Task to complete: A faithful, complete transcript of the entries below, without pictures, should be returned.

═══ Extracted records ═══

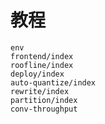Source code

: # 教程

```{toctree}
env
frontend/index
roofline/index
deploy/index
auto-quantize/index
rewrite/index
partition/index
conv-throughput
```
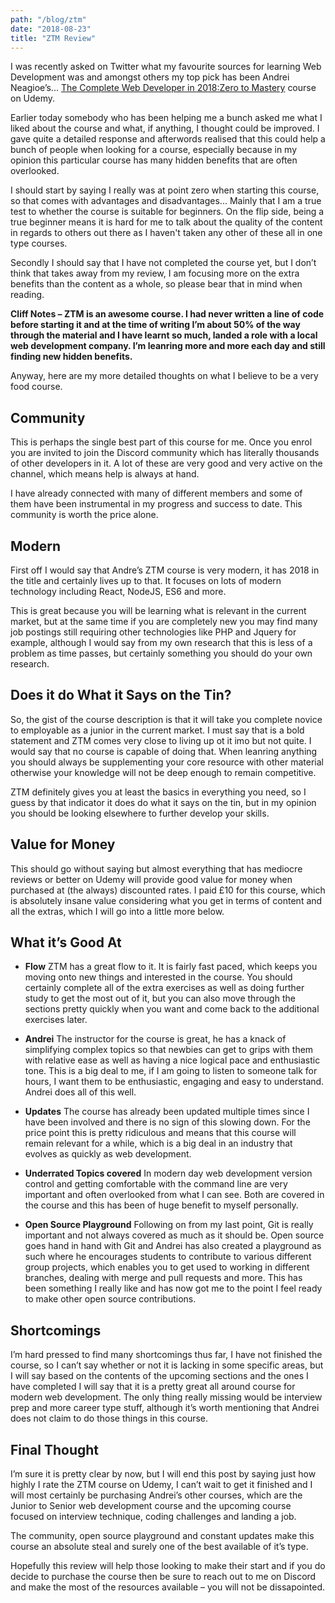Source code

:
 ```yaml
---
path: "/blog/ztm"
date: "2018-08-23"
title: "ZTM Review"
---
```


I was recently asked on Twitter what my favourite sources for learning Web Development was and amongst others my top pick has been Andrei Neagioe’s... [The Complete Web Developer in 2018:Zero to Mastery](https://www.udemy.com/the-complete-web-developer-in-2018/) course on Udemy. 

Earlier today somebody who has been helping me a bunch asked me what I liked about the course and what, if anything, I thought could be improved. I gave quite a detailed response and afterwords realised that this could help a bunch of people when looking for a course, especially because in my opinion this particular course has many hidden benefits that are often overlooked.

I should start by saying I really was at point zero when starting this course, so that comes with advantages and disadvantages... Mainly that I am a true test to whether the course is suitable for beginners. On the flip side, being a true beginner means it is hard for me to talk about the quality of the content in regards to others out there as I haven't taken any other of these all in one type courses.

Secondly I should say that I have not completed the course yet, but I don’t think that takes away from my review, I am focusing more on the extra benefits than the content as a whole, so please bear that in mind when reading.

**Cliff Notes – ZTM is an awesome course. I had never written a line of code before starting it and at the time of writing I’m about 50% of the way through the material and I have learnt so much, landed a role with a local web development company. I’m leanring more and more each day and still finding new hidden benefits.**

Anyway, here are my more detailed thoughts on what I believe to be a very food course.

## Community

This is perhaps the single best part of this course for me. Once you enrol you are invited to join the Discord community which has literally thousands of other developers in it. A lot of these are very good and very active on the channel, which means help is always at hand.

I have already connected with many of different members and some of them have been instrumental in my progress and success to date. This community is worth the price alone.

## Modern 

First off I would say that Andre’s ZTM course is very modern, it has 2018 in the title and certainly lives up to that. It focuses on lots of modern technology including React, NodeJS, ES6 and more.

This is great because you will be learning what is relevant in the current market, but at the same time if you are completely new you may find many job postings still requiring other technologies like PHP and Jquery for example, although I would say from my own research that this is less of a problem as time passes, but certainly something you should do your own research.

## Does it do What it Says on the Tin?

So, the gist of the course description is that it will take you complete novice to employable as a junior in the current market. I must say that is a bold statement and ZTM comes very close to living up ot it imo but not quite. I would say that no course is capable of doing that. When leanring anything you should always be supplementing your core resource with other material otherwise your knowledge will not be deep enough to remain competitive.

ZTM definitely gives you at least the basics in everything you need, so I guess by that indicator it does do what it says on the tin, but in my opinion you should be looking elsewhere to further develop your skills.

## Value for Money

This should go without saying but almost everything that has mediocre reviews or better on Udemy will provide good value for money when purchased at (the always) discounted rates. I paid £10 for this course, which is absolutely insane value considering what you get  in terms of content and all the extras, which I will go into a little more below.

## What it’s Good At

- **Flow** ZTM has a great flow to it. It is fairly fast paced, which keeps you moving onto new things and interested in the course. You should certainly complete all of the extra exercises as well as doing further study to get the most out of it, but you can also move through the sections pretty quickly when you want and come back to the additional exercises later.

- **Andrei** The instructor for the course is great, he has a knack of simplifying complex topics so that newbies can get to grips with them with relative ease as well as having a nice logical pace and enthusiastic tone. This is a big deal to me, if I am going to listen to someone talk for hours, I want them to be enthusiastic, engaging and easy to understand. Andrei does all of this well.

- **Updates** The course has already been updated multiple times since I have been involved and there is no sign of this slowing down. For the price point this is pretty ridiculous and means that this course will remain relevant for a while, which is a big deal in an industry that evolves as quickly as web development.

- **Underrated Topics covered** In modern day web development version control and getting comfortable with the command line are very important and often overlooked from what I can see. Both are covered in the course and this has been of huge benefit to myself personally.

- **Open Source Playground** Following on from my last point, Git is really important and not always covered as much as it should be. Open source goes hand in hand with Git and Andrei has also created a playground as such where he encourages students to contribute to various different group projects, which enables you to get used to working in different branches, dealing with merge and pull requests and more. This has been something I really like and has now got me to the point I feel ready to make other open source contributions.

## Shortcomings

I’m hard pressed to find many shortcomings thus far, I have not finished the course, so I can’t say whether or not it is lacking in some specific areas, but I will say based on the contents of the upcoming sections and the ones I have completed I will say that it is a pretty great all around course for modern web development. The only thing really missing would be interview prep and more career type stuff, although it’s worth mentioning that Andrei does not claim to do those things in this course.



## Final Thought

I’m sure it is pretty clear by now, but I will end this post by saying just how highly I rate the ZTM course on Udemy, I can’t wait to get it finished and I will most certainly be purchasing Andrei’s other courses, which are the Junior to Senior web development course and the upcoming course focused on interview technique, coding challenges and landing a job.

The community, open source playground and constant updates make this course an absolute steal and surely one of the best available of it’s type. 

Hopefully this review will help those looking to make their start and if you do decide to purchase the course then be sure to reach out to me on Discord and make the most of the resources available – you will not be dissapointed.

═══

Task answer:
Source code

: # 教程

```{toctree}
env
frontend/index
roofline/index
deploy/index
auto-quantize/index
rewrite/index
partition/index
conv-throughput
```
Source code

:
 ```yaml
---
path: "/blog/ztm"
date: "2018-08-23"
title: "ZTM Review"
---
```


I was recently asked on Twitter what my favourite sources for learning Web Development was and amongst others my top pick has been Andrei Neagioe’s... [The Complete Web Developer in 2018:Zero to Mastery](https://www.udemy.com/the-complete-web-developer-in-2018/) course on Udemy. 

Earlier today somebody who has been helping me a bunch asked me what I liked about the course and what, if anything, I thought could be improved. I gave quite a detailed response and afterwords realised that this could help a bunch of people when looking for a course, especially because in my opinion this particular course has many hidden benefits that are often overlooked.

I should start by saying I really was at point zero when starting this course, so that comes with advantages and disadvantages... Mainly that I am a true test to whether the course is suitable for beginners. On the flip side, being a true beginner means it is hard for me to talk about the quality of the content in regards to others out there as I haven't taken any other of these all in one type courses.

Secondly I should say that I have not completed the course yet, but I don’t think that takes away from my review, I am focusing more on the extra benefits than the content as a whole, so please bear that in mind when reading.

**Cliff Notes – ZTM is an awesome course. I had never written a line of code before starting it and at the time of writing I’m about 50% of the way through the material and I have learnt so much, landed a role with a local web development company. I’m leanring more and more each day and still finding new hidden benefits.**

Anyway, here are my more detailed thoughts on what I believe to be a very food course.

## Community

This is perhaps the single best part of this course for me. Once you enrol you are invited to join the Discord community which has literally thousands of other developers in it. A lot of these are very good and very active on the channel, which means help is always at hand.

I have already connected with many of different members and some of them have been instrumental in my progress and success to date. This community is worth the price alone.

## Modern 

First off I would say that Andre’s ZTM course is very modern, it has 2018 in the title and certainly lives up to that. It focuses on lots of modern technology including React, NodeJS, ES6 and more.

This is great because you will be learning what is relevant in the current market, but at the same time if you are completely new you may find many job postings still requiring other technologies like PHP and Jquery for example, although I would say from my own research that this is less of a problem as time passes, but certainly something you should do your own research.

## Does it do What it Says on the Tin?

So, the gist of the course description is that it will take you complete novice to employable as a junior in the current market. I must say that is a bold statement and ZTM comes very close to living up ot it imo but not quite. I would say that no course is capable of doing that. When leanring anything you should always be supplementing your core resource with other material otherwise your knowledge will not be deep enough to remain competitive.

ZTM definitely gives you at least the basics in everything you need, so I guess by that indicator it does do what it says on the tin, but in my opinion you should be looking elsewhere to further develop your skills.

## Value for Money

This should go without saying but almost everything that has mediocre reviews or better on Udemy will provide good value for money when purchased at (the always) discounted rates. I paid £10 for this course, which is absolutely insane value considering what you get  in terms of content and all the extras, which I will go into a little more below.

## What it’s Good At

- **Flow** ZTM has a great flow to it. It is fairly fast paced, which keeps you moving onto new things and interested in the course. You should certainly complete all of the extra exercises as well as doing further study to get the most out of it, but you can also move through the sections pretty quickly when you want and come back to the additional exercises later.

- **Andrei** The instructor for the course is great, he has a knack of simplifying complex topics so that newbies can get to grips with them with relative ease as well as having a nice logical pace and enthusiastic tone. This is a big deal to me, if I am going to listen to someone talk for hours, I want them to be enthusiastic, engaging and easy to understand. Andrei does all of this well.

- **Updates** The course has already been updated multiple times since I have been involved and there is no sign of this slowing down. For the price point this is pretty ridiculous and means that this course will remain relevant for a while, which is a big deal in an industry that evolves as quickly as web development.

- **Underrated Topics covered** In modern day web development version control and getting comfortable with the command line are very important and often overlooked from what I can see. Both are covered in the course and this has been of huge benefit to myself personally.

- **Open Source Playground** Following on from my last point, Git is really important and not always covered as much as it should be. Open source goes hand in hand with Git and Andrei has also created a playground as such where he encourages students to contribute to various different group projects, which enables you to get used to working in different branches, dealing with merge and pull requests and more. This has been something I really like and has now got me to the point I feel ready to make other open source contributions.

## Shortcomings

I’m hard pressed to find many shortcomings thus far, I have not finished the course, so I can’t say whether or not it is lacking in some specific areas, but I will say based on the contents of the upcoming sections and the ones I have completed I will say that it is a pretty great all around course for modern web development. The only thing really missing would be interview prep and more career type stuff, although it’s worth mentioning that Andrei does not claim to do those things in this course.



## Final Thought

I’m sure it is pretty clear by now, but I will end this post by saying just how highly I rate the ZTM course on Udemy, I can’t wait to get it finished and I will most certainly be purchasing Andrei’s other courses, which are the Junior to Senior web development course and the upcoming course focused on interview technique, coding challenges and landing a job.

The community, open source playground and constant updates make this course an absolute steal and surely one of the best available of it’s type. 

Hopefully this review will help those looking to make their start and if you do decide to purchase the course then be sure to reach out to me on Discord and make the most of the resources available – you will not be dissapointed.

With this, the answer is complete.